Renaud Dély et Gérald Darmanin : comment salir la mémoire de Dominique Venner

Renaud Dély, mots clés : délation, ministère de l’Intérieur, franc-maçonnerie et journaloperies. Cible : Dominique Venner, à qui il consacre un libelle bouffon et diffamatoire, « L’Assiégé » (JC Lattès). Objectif : faire interdire les mouvements identitaires qui se réclament de sa pensée, Rassemblement national inclus. Et si l’Assiégé, c’était finalement lui, Renaud Dély, petit télégraphiste de Gérald Darmanin et d’un pouvoir aux abois, pris de panique à l’idée de voir Marine Le Pen gagner la présidentielle en 2027. Faire interdire tous les identitaires et rendre Marine Le Pen inéligible : voilà le programme. On ne pourra pas dire qu’on n’était pas prévenu.
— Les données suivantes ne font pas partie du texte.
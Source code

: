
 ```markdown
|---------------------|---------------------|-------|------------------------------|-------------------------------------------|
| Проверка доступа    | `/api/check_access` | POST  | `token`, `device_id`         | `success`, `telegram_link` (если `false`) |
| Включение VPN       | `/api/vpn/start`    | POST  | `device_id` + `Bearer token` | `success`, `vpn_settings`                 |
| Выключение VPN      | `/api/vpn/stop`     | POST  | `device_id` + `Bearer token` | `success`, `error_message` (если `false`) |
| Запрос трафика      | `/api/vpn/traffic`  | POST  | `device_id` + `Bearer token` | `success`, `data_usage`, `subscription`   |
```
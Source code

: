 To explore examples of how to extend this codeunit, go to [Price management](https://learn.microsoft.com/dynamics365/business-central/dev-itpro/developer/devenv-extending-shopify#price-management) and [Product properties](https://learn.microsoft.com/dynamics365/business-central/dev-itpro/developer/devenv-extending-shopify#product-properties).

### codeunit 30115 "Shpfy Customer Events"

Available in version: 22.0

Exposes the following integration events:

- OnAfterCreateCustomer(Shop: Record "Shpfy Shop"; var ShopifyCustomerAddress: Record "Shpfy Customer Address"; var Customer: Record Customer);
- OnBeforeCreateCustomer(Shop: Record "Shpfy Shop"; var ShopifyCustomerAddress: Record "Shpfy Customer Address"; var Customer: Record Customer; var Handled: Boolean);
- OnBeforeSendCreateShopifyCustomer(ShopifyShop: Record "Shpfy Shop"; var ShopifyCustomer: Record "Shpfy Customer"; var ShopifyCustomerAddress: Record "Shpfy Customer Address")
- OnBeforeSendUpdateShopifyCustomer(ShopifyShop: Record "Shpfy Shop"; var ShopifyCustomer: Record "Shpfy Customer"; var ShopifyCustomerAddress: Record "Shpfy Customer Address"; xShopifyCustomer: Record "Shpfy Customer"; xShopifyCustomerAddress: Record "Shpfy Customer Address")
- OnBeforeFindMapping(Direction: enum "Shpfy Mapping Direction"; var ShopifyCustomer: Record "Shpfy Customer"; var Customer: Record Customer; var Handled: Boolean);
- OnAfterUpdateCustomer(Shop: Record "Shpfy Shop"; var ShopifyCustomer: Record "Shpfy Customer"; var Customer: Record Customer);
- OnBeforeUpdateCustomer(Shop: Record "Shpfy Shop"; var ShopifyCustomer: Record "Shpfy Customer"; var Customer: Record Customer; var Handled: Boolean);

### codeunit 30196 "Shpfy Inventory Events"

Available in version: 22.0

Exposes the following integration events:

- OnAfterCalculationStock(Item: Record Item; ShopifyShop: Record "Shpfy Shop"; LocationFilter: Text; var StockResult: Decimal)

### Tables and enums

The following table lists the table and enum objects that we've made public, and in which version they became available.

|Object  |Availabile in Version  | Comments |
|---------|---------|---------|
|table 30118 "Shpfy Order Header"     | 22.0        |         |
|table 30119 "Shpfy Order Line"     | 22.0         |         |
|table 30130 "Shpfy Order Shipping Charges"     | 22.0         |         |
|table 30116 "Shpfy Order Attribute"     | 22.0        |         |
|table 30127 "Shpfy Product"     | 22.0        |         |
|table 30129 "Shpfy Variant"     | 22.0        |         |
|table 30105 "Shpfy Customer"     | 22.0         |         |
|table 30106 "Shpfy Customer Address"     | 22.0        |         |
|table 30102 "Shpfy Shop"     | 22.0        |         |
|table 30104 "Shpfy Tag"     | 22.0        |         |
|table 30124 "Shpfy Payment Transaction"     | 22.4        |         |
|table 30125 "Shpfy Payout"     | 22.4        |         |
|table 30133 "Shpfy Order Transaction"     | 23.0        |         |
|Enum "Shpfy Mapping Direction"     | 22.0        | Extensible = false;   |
Je n’arrive pas à en vouloir à Renaud Dély. Il a toujours fait dans le genre miteux, avec sa dégaine de loustic et sa banane des années 1960, comme dans les albums BD de Frank Margerin, genre Lucien ou Ricky. Voilà des années que Renaud le rockeur écrit des « hénaurmités » sur tout ce qui se trouve à la droite de François Bayrou – et avec Dominique Venner, il est servi –, moyennant un art du fayotage bien rodé qui lui a permis de grimper quatre à quatre les marches du Quatrième pouvoir dont il est désormais l’un des inamovibles tauliers, passé de Libé à L’Obs, de L’Obs à Marianne, France Inter, Le Parisien, France Info et Arte, le tout avec une déloyauté de joueur de foot, le mercato des éditorialistes valant celui du ballon rond (rien de surprenant à ce que Dély écrive aussi dans So foot, le must du gauchisme chic).

Ce qui distingue néanmoins les médias mainstream du foot professionnel, c’est la consanguinité et l’endogamie qui y règnent. Au fond, peu importe L’Obs, Radio France ou Radio Paris, c’est toujours la même maison, les mêmes connivences, la même idéologie antifasciste, antiraciste, anti-Le Pen. Renaud Dély en est l’un des plus emblématiques spécimens. Il a été affublé de surnoms qui en disent long sur son éthique du journalisme : « Renaud Délit d’opinion », « Renaud Délire », « Renaud Flagrant Délit ». L’économie du mensonge n’ayant aucun secret pour lui, il en a fait son métier. La post-vérité, c’est lui, mais avec un QI de concombre de mer. Paresseux avec cela. La preuve par L’Assiégé : 240 pages qui tirent à la ligne, corps de caractères 14, gros interlignage. En une heure, la lecture est bâclée – et notre admiration pour Venner, renforcée. Dély a beau salir cette vie, elle est plus grande que les mesquineries et les chiures de moucheron qu’il y a parsemées.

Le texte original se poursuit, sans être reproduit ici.